(Stored dataset items)
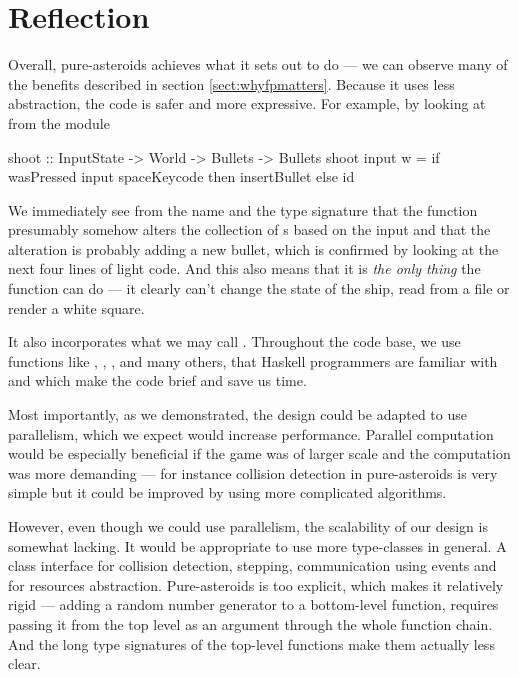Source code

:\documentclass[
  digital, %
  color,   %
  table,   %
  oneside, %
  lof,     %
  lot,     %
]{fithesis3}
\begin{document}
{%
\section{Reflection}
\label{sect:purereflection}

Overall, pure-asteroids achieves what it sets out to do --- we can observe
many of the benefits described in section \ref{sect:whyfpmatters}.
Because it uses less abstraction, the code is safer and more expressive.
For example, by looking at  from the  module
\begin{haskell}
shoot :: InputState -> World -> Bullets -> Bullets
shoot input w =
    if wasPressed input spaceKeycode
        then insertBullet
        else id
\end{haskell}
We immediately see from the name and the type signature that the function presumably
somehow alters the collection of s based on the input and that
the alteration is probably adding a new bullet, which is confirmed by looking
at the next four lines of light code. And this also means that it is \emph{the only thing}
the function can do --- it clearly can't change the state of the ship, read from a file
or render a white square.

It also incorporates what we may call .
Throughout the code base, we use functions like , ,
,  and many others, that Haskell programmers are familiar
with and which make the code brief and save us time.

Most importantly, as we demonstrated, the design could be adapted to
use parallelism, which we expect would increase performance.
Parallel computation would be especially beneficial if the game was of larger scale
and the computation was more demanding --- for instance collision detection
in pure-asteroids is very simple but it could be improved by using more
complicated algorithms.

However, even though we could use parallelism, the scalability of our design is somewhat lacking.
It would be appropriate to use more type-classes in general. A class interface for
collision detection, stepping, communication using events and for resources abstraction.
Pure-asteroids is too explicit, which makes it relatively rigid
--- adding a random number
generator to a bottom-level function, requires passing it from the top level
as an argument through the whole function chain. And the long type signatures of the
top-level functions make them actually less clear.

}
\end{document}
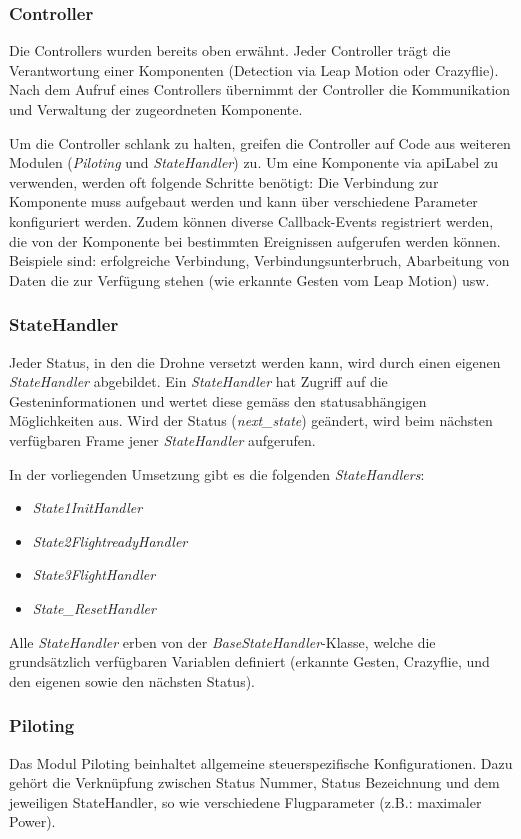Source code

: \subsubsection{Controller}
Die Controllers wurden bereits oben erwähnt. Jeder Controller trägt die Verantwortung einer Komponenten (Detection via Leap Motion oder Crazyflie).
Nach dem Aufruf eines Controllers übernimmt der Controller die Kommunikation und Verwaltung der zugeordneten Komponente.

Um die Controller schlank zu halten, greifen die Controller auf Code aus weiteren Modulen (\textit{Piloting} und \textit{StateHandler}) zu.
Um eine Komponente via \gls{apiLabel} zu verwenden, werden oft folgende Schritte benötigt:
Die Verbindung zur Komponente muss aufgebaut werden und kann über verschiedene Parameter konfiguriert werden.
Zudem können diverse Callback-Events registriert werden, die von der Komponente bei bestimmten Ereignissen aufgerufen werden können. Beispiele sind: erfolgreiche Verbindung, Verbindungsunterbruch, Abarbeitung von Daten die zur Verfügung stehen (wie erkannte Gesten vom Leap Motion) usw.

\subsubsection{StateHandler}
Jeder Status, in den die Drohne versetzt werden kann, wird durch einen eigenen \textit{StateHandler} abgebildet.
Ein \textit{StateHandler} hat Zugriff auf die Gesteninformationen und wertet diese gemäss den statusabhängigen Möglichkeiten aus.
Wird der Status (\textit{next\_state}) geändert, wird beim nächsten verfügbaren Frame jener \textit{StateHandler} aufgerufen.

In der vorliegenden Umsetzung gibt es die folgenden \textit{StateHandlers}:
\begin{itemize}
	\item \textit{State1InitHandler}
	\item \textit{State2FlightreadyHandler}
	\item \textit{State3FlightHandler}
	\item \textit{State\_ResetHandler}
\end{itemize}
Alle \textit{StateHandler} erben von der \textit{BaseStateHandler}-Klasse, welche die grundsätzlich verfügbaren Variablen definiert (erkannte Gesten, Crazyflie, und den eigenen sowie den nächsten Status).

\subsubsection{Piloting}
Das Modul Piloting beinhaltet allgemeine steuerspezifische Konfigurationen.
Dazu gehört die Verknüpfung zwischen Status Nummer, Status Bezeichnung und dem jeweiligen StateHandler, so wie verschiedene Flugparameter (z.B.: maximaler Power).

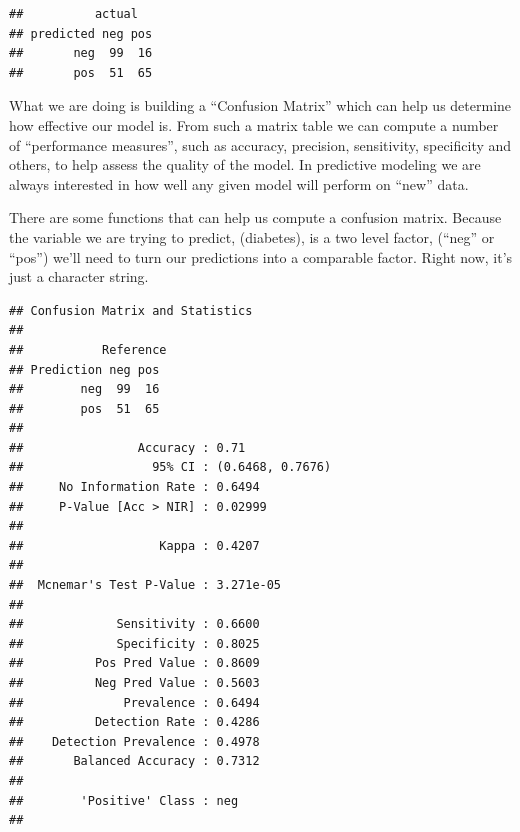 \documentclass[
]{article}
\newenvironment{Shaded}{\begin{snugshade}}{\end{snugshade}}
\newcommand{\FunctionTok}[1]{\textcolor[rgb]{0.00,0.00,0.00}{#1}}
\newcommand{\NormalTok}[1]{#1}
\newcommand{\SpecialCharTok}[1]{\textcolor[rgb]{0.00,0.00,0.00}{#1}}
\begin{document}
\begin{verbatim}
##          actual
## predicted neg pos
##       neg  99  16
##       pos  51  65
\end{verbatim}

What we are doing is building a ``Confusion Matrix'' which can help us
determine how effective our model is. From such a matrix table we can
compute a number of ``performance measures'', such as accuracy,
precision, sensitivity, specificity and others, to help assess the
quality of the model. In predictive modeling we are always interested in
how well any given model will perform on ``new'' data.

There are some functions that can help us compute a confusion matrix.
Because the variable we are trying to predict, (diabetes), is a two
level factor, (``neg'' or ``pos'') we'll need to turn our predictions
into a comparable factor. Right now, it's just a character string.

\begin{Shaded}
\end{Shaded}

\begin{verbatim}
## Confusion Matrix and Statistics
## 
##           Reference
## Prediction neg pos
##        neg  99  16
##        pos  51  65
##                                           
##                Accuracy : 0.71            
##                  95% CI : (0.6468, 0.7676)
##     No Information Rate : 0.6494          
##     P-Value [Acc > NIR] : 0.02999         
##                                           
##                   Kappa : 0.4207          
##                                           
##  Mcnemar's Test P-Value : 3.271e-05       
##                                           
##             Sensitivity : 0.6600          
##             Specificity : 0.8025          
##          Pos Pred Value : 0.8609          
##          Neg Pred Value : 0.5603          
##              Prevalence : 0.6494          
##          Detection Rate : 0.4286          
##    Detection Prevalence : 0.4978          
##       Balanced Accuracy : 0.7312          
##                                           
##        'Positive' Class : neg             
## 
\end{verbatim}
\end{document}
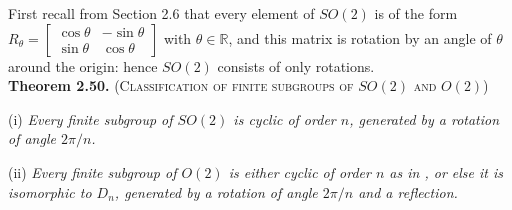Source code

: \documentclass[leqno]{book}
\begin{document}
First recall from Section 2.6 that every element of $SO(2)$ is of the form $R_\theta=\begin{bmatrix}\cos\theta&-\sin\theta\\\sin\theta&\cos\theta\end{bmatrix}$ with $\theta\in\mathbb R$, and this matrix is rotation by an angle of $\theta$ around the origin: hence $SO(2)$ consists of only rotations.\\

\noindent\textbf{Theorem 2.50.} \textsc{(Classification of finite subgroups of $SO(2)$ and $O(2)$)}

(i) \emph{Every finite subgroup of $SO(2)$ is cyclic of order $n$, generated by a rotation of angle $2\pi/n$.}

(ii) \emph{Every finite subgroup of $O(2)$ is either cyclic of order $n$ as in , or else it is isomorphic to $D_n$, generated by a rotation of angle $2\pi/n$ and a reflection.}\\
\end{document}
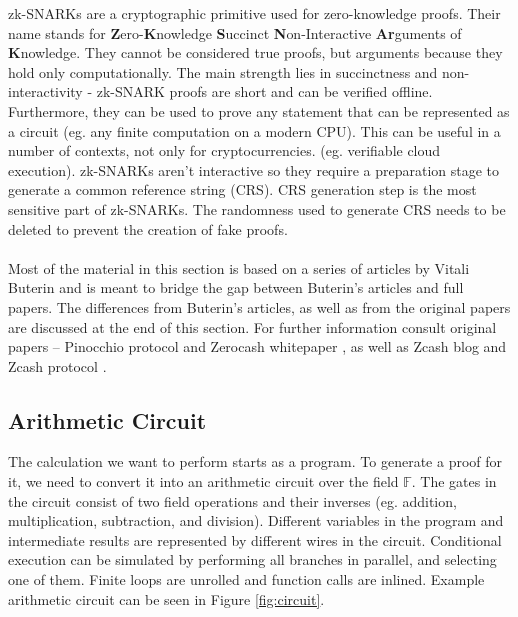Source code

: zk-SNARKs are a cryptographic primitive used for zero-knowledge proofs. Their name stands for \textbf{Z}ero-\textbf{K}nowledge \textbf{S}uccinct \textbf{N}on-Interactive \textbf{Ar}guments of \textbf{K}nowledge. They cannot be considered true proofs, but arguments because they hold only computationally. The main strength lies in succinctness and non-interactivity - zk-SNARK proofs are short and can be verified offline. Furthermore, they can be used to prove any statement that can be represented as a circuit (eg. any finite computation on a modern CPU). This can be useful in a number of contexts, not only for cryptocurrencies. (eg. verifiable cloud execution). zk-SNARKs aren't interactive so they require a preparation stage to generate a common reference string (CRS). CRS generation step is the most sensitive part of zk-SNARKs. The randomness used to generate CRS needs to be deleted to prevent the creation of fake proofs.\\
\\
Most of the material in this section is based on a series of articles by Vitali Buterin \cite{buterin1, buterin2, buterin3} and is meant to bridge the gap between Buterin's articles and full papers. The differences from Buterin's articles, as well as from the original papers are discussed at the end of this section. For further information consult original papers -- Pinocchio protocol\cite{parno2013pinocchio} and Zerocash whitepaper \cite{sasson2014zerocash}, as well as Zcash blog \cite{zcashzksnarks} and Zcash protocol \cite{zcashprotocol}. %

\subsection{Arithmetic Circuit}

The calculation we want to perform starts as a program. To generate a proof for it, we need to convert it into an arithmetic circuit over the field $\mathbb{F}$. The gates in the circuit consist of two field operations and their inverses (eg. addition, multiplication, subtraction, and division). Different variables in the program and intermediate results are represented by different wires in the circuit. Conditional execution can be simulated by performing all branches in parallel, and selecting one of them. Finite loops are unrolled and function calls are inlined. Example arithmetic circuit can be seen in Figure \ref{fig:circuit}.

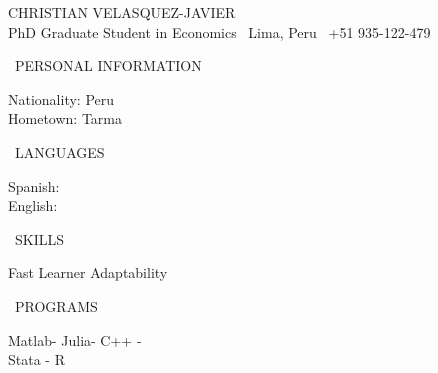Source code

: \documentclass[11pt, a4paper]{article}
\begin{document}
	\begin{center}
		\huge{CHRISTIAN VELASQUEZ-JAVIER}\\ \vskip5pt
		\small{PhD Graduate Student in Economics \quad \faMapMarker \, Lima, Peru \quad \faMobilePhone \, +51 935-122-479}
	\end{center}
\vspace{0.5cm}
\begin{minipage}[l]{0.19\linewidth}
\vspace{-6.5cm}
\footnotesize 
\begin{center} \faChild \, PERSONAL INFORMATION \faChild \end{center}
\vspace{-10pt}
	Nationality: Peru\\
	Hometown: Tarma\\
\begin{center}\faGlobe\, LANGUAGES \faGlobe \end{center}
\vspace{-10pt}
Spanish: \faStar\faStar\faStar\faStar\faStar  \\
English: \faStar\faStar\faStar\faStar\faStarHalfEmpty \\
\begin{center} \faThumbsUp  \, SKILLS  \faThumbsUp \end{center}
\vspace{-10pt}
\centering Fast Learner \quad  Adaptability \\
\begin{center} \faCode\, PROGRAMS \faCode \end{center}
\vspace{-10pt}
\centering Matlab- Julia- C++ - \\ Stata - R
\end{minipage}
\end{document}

What you are asked to do:
Give the number of lines in the entries that contain the word "quad", without any other words.

Task result:
2